Subdifferential of $a^\text{T}x+\alpha\sqrt{x^\text{T}Bx}$ at $x=0$

467 Views Asked by At

I would like to compute the subdifferential of the function

$$ f(x)=a^\text{T}x+\alpha\sqrt{x^\text{T}Bx} $$ where $\alpha>0$ and $B$ is symmetric positive definite.

Attempted Solution (I am brand new to subdifferentiability)

Since subderivatives, like normal derivatives, are linear, we can compute term-by-term.
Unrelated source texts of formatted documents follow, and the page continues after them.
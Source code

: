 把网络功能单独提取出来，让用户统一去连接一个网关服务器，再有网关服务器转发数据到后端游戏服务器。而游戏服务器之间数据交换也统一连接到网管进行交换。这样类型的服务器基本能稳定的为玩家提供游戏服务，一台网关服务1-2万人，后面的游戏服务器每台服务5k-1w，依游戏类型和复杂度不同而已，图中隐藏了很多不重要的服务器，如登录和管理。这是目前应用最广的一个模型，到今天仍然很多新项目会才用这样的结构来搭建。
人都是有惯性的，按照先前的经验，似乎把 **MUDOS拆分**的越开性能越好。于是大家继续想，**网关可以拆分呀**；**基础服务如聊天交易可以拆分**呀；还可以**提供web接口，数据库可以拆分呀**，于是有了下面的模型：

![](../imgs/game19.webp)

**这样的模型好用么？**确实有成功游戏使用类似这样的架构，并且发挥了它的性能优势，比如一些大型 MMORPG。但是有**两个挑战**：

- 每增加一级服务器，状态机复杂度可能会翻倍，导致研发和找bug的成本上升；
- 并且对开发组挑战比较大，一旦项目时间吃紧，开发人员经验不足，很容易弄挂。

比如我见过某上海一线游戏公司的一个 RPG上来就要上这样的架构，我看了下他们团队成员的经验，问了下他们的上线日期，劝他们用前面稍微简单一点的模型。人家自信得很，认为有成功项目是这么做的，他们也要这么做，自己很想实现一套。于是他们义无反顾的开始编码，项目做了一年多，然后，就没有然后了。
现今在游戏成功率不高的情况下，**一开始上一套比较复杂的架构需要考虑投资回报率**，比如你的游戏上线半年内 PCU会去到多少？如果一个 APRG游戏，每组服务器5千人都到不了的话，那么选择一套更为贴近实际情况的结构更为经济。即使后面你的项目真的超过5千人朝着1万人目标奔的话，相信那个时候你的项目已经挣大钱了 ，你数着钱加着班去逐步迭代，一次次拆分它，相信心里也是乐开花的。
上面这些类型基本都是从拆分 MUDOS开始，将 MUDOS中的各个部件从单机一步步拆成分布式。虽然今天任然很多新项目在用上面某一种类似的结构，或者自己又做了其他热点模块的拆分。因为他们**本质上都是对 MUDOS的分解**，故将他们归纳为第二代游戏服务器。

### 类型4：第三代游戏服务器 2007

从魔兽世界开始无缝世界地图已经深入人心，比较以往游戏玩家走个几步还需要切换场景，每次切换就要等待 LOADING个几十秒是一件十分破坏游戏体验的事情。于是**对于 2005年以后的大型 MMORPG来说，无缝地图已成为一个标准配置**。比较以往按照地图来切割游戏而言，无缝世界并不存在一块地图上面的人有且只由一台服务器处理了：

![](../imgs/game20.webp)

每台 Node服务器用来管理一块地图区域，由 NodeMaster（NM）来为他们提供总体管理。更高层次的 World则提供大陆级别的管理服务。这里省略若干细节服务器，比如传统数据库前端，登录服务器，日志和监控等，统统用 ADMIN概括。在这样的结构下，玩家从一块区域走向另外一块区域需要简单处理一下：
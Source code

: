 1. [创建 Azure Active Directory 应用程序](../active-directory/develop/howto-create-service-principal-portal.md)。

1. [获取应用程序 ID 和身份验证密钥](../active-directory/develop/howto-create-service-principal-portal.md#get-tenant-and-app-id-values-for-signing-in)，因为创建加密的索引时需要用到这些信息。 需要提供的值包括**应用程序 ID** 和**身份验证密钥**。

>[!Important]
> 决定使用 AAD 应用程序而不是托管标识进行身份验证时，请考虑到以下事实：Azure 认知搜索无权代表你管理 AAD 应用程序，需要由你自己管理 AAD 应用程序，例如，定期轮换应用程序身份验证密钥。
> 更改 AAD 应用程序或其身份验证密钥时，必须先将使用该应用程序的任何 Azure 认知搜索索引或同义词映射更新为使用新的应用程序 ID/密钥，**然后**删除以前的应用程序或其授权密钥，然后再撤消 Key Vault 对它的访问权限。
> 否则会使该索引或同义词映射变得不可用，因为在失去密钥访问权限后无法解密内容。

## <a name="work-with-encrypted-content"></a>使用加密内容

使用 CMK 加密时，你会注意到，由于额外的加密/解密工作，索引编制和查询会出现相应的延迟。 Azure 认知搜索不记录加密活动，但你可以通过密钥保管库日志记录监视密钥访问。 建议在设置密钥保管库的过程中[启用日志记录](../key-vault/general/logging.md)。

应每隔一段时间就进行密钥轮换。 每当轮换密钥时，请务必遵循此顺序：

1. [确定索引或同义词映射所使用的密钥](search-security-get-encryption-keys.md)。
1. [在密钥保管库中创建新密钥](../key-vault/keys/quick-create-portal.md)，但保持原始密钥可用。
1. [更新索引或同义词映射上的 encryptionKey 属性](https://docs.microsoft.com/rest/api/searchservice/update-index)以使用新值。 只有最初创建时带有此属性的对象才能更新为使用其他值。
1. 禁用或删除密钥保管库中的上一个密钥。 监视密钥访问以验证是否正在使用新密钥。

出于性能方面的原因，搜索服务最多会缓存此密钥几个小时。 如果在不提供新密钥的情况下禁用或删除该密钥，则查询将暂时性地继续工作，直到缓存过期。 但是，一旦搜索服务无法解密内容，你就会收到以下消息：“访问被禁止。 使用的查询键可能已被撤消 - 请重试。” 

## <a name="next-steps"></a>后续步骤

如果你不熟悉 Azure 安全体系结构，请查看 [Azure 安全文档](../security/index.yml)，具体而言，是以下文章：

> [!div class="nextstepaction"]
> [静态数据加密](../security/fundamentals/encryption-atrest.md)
Since the first term is differentiable, we're really interested in computing the subdifferential of

$$ \sqrt{x^\text{T}Bx} $$

at $x=0$. This has been asked in the question here, and I gather that the subdifferential should be

$$ \{z:\sqrt{z^\text{T}{B}z}\leqslant\lambda_\text{min}\} $$

where $\lambda_\text{min}$ is the smallest eigenvalue of $B$. All together, the subdifferential is

$$ \{a+\alpha z:\sqrt{z^\text{T}Bz}\leqslant\lambda_\text{min}\} $$

Is this correct? If so, can anyone elucidate why the subdifferential of $\sqrt{z^\text{T}Bz}$ is what it is? The linked question confused me.

2

There are 2 best solutions below

8
On BEST ANSWER

The subdifferential of $f$ at $x$ is the set of $g$ that satisfy $f(y)-f(x) \ge g^T(y-x)$ for all $y$ in the domain. For convex functions, this is the set of supporting hyperplanes to $\operatorname{epi} f$ at $x$.

In the following, $\overline{B}(0,1)$ denotes the closed Euclidean unit ball.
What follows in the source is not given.